In questo articolo ripercorriamo dunque gli eventi della più clamorosa rappresaglia politica della tradizione olimpica, durante le Olimpiadi estive di Mosca nel 1980, che vide contrapporsi ancora una volta Unione Sovietica (URSS) e Stati Uniti nel più ampio scenario della Guerra Fredda.

La guerra in Afghanistan e l’ultimatum di Carter

Con la fine degli anni Settanta sembrava stesse concludendosi anche il periodo di scontro maggiormente feroce fra i principali fautori della “cortina di ferro”: gli Stati Uniti avevano iniziato a fare concessioni economiche e a negoziare su un piano di parità con l’avversaria URSS, rinvigorita per via della propria crescita militare.

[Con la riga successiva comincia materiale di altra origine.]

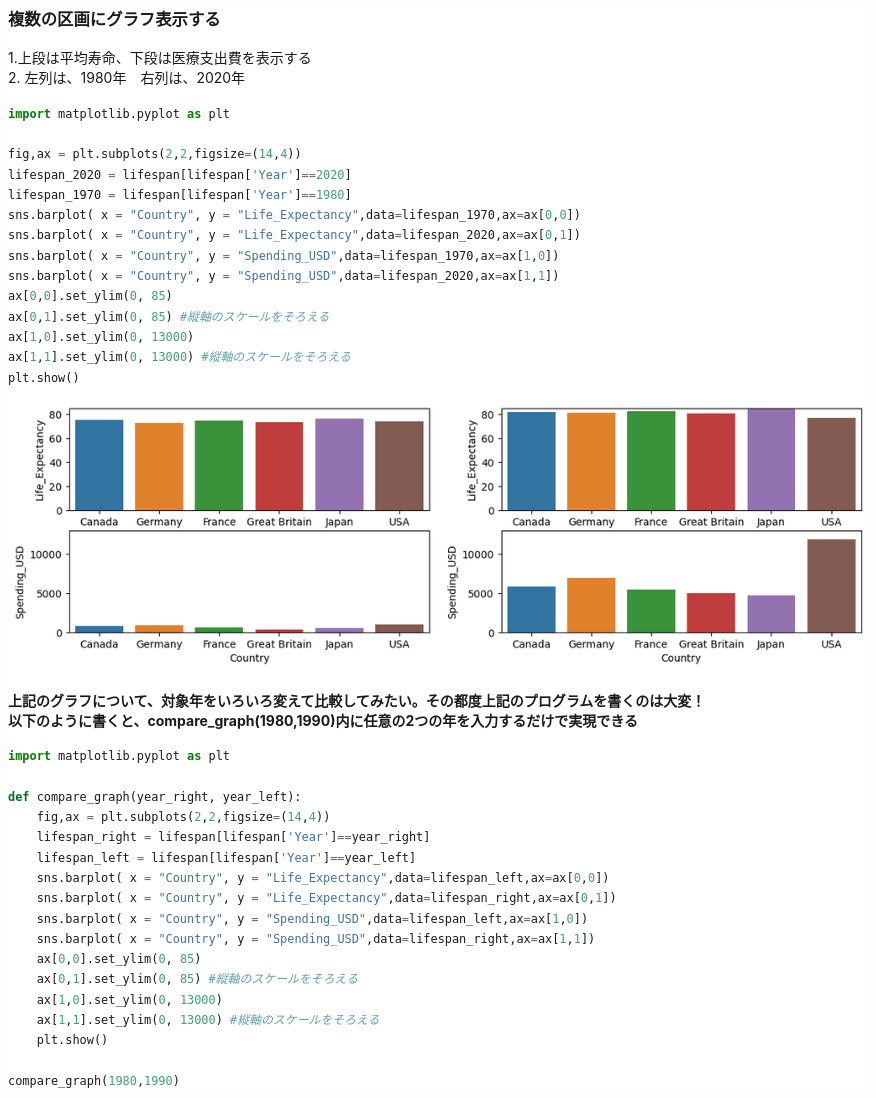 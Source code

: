 

### 複数の区画にグラフ表示する
1.上段は平均寿命、下段は医療支出費を表示する  
2. 左列は、1980年　右列は、2020年


```python
import matplotlib.pyplot as plt

fig,ax = plt.subplots(2,2,figsize=(14,4))
lifespan_2020 = lifespan[lifespan['Year']==2020]
lifespan_1970 = lifespan[lifespan['Year']==1980]
sns.barplot( x = "Country", y = "Life_Expectancy",data=lifespan_1970,ax=ax[0,0])
sns.barplot( x = "Country", y = "Life_Expectancy",data=lifespan_2020,ax=ax[0,1])
sns.barplot( x = "Country", y = "Spending_USD",data=lifespan_1970,ax=ax[1,0])
sns.barplot( x = "Country", y = "Spending_USD",data=lifespan_2020,ax=ax[1,1])
ax[0,0].set_ylim(0, 85)
ax[0,1].set_ylim(0, 85) #縦軸のスケールをそろえる
ax[1,0].set_ylim(0, 13000)
ax[1,1].set_ylim(0, 13000) #縦軸のスケールをそろえる
plt.show()
```


    
![png](output_3_0.png)
    


**上記のグラフについて、対象年をいろいろ変えて比較してみたい。その都度上記のプログラムを書くのは大変！**  
**以下のように書くと、compare_graph(1980,1990)内に任意の2つの年を入力するだけで実現できる**


```python
import matplotlib.pyplot as plt

def compare_graph(year_right, year_left):
    fig,ax = plt.subplots(2,2,figsize=(14,4))
    lifespan_right = lifespan[lifespan['Year']==year_right]
    lifespan_left = lifespan[lifespan['Year']==year_left]
    sns.barplot( x = "Country", y = "Life_Expectancy",data=lifespan_left,ax=ax[0,0])
    sns.barplot( x = "Country", y = "Life_Expectancy",data=lifespan_right,ax=ax[0,1])
    sns.barplot( x = "Country", y = "Spending_USD",data=lifespan_left,ax=ax[1,0])
    sns.barplot( x = "Country", y = "Spending_USD",data=lifespan_right,ax=ax[1,1])
    ax[0,0].set_ylim(0, 85)
    ax[0,1].set_ylim(0, 85) #縦軸のスケールをそろえる
    ax[1,0].set_ylim(0, 13000)
    ax[1,1].set_ylim(0, 13000) #縦軸のスケールをそろえる
    plt.show()

compare_graph(1980,1990)
```
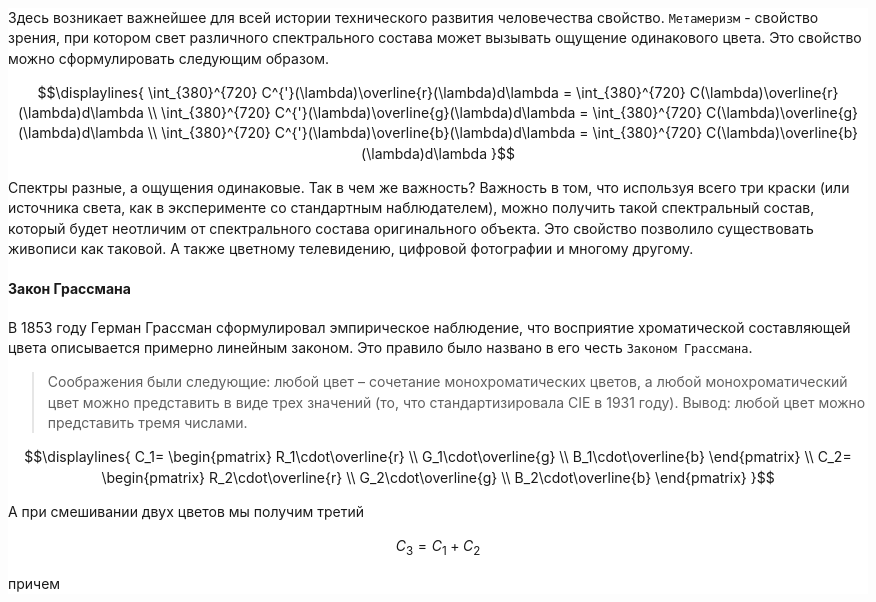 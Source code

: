 Здесь возникает важнейшее для всей истории технического развития человечества свойство. `Метамеризм` - свойство зрения, при котором свет различного спектрального состава может вызывать ощущение одинакового цвета. Это свойство можно сформулировать следующим образом.

```math
\displaylines{
\int_{380}^{720} C^{'}(\lambda)\overline{r}(\lambda)d\lambda = \int_{380}^{720} C(\lambda)\overline{r}(\lambda)d\lambda \\
\int_{380}^{720} C^{'}(\lambda)\overline{g}(\lambda)d\lambda = \int_{380}^{720} C(\lambda)\overline{g}(\lambda)d\lambda \\
\int_{380}^{720} C^{'}(\lambda)\overline{b}(\lambda)d\lambda = \int_{380}^{720} C(\lambda)\overline{b}(\lambda)d\lambda
}
```

Спектры разные, а ощущения одинаковые. Так в чем же важность? Важность в том, что используя всего три краски (или источника света, как в эксперименте со стандартным наблюдателем), можно получить такой спектральный состав, который будет неотличим от спектрального состава оригинального объекта. Это свойство позволило существовать живописи как таковой. А также цветному телевидению, цифровой фотографии и многому другому.

#### Закон Грассмана

В 1853 году Герман Грассман сформулировал эмпирическое наблюдение, что восприятие хроматической составляющей цвета описывается примерно линейным законом. Это правило было названо в его честь `Законом Грассмана`.

> Соображения были следующие: любой цвет – сочетание монохроматических цветов, а любой монохроматический цвет можно представить в виде трех значений (то, что стандартизировала CIE в 1931 году). Вывод: любой цвет можно представить тремя числами.

```math
\displaylines{
C_1=
\begin{pmatrix}
  R_1\cdot\overline{r} \\
  G_1\cdot\overline{g} \\
  B_1\cdot\overline{b}
\end{pmatrix} \\
C_2=
\begin{pmatrix}
  R_2\cdot\overline{r} \\
  G_2\cdot\overline{g} \\
  B_2\cdot\overline{b}
\end{pmatrix}
}
```

А при смешивании двух цветов мы получим третий

```math
C_3=C_1+C_2
```

причем

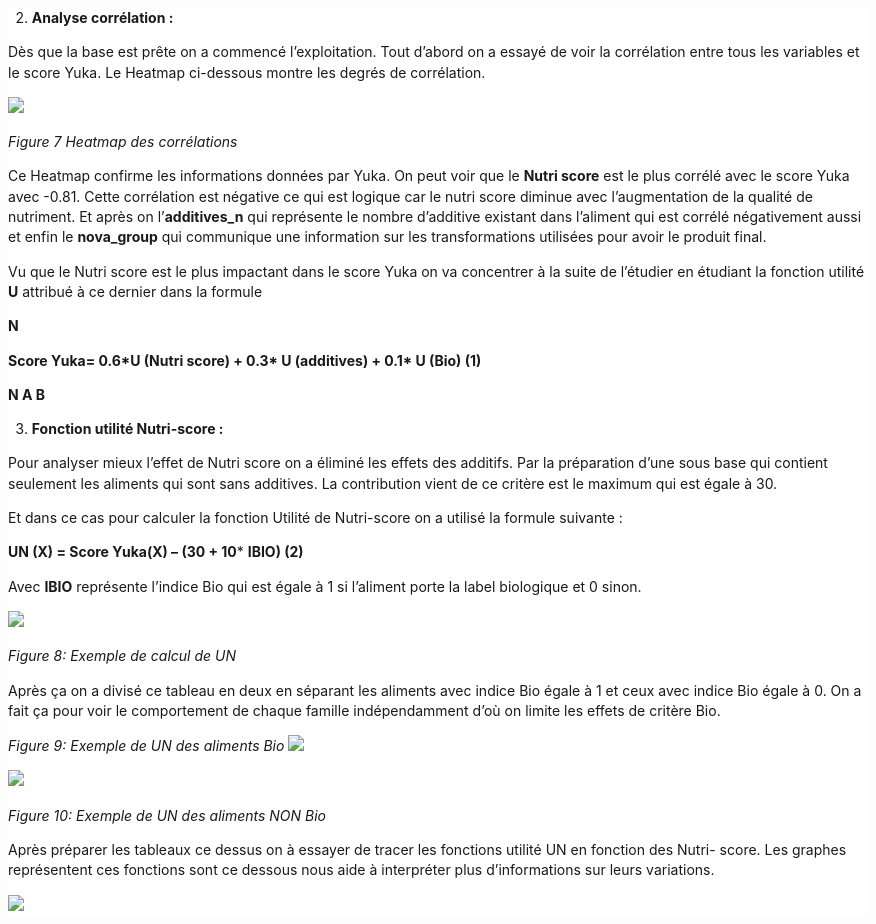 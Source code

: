 2. **Analyse corrélation :** 

Dès que la base est prête on a commencé l’exploitation. Tout d’abord on a essayé de voir la corrélation entre tous les variables et le score Yuka. Le Heatmap ci-dessous montre les degrés de corrélation. 

![](Aspose.Words.1ad758f9-9bb6-4a64-8118-0b72fabf0688.010.png)

*Figure 7 Heatmap des corrélations* 

Ce Heatmap confirme les informations données par Yuka. On peut voir que le **Nutri score** est le plus corrélé avec le score Yuka avec -0.81. Cette corrélation est négative ce qui est logique car le nutri score diminue avec l’augmentation de la qualité de nutriment. Et après on l’**additives\_n** qui représente le nombre d’additive existant dans l’aliment qui est corrélé négativement aussi et enfin le **nova\_group** qui communique une information sur les transformations utilisées pour avoir le produit final. 

Vu que le Nutri score est le plus impactant dans le score Yuka on va concentrer à la suite de l’étudier en étudiant la fonction utilité **U** attribué à ce dernier dans la formule  

**N**

**Score Yuka= 0.6\*U (Nutri score) + 0.3\* U (additives) + 0.1\* U (Bio)   (1)** 

**N A B**

3. **Fonction utilité Nutri-score :** 

Pour analyser mieux l’effet de Nutri score on a éliminé les effets des additifs. Par la préparation d’une sous base qui contient seulement les aliments qui sont sans additives. La contribution vient de ce critère est le maximum qui est égale à 30. 

Et dans ce cas pour calculer la fonction Utilité de Nutri-score on a utilisé la formule suivante : 

**UN (X) = Score Yuka(X) – (30 + 10**\* **IBIO) (2)** 

Avec **IBIO** représente l’indice Bio qui est égale à 1 si l’aliment porte la label biologique et 0 sinon. 

![](Aspose.Words.1ad758f9-9bb6-4a64-8118-0b72fabf0688.011.png)

*Figure 8: Exemple de calcul de UN* 

Après ça on a divisé ce tableau en deux en séparant les aliments avec indice Bio égale à 1 et ceux avec indice Bio égale à 0. On a fait ça pour voir le comportement de chaque famille indépendamment d’où on limite les effets de critère Bio. 

*Figure 9: Exemple de UN des aliments Bio ![](Aspose.Words.1ad758f9-9bb6-4a64-8118-0b72fabf0688.012.png)*

![](Aspose.Words.1ad758f9-9bb6-4a64-8118-0b72fabf0688.013.png)

*Figure 10: Exemple de UN des aliments NON Bio* 

Après préparer les tableaux ce dessus on à essayer de tracer les fonctions utilité UN en fonction des Nutri- score. Les graphes représentent ces fonctions sont ce dessous nous aide à interpréter plus d’informations sur leurs variations.  

![](Aspose.Words.1ad758f9-9bb6-4a64-8118-0b72fabf0688.014.png)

L’invasione sovietica dell’Afghanistan, sul finire di dicembre del 1979, fu la scintilla che riaccese le tensioni fra le due superpotenze.

Inizialmente pensata come un’operazione militare a breve termine, la guerra in Afghanistan si dimostrerà il “Vietnam sovietico”, trascinandosi per un logorante decennio di combattimenti. Era la prima presa di nuovi territori da parte del regime sovietico dalla fine della Seconda guerra mondiale: l’URSS si aspettava poche ripercussioni internazionali, non di rovinare le Olimpiadi che avrebbe ospitato l’anno successivo.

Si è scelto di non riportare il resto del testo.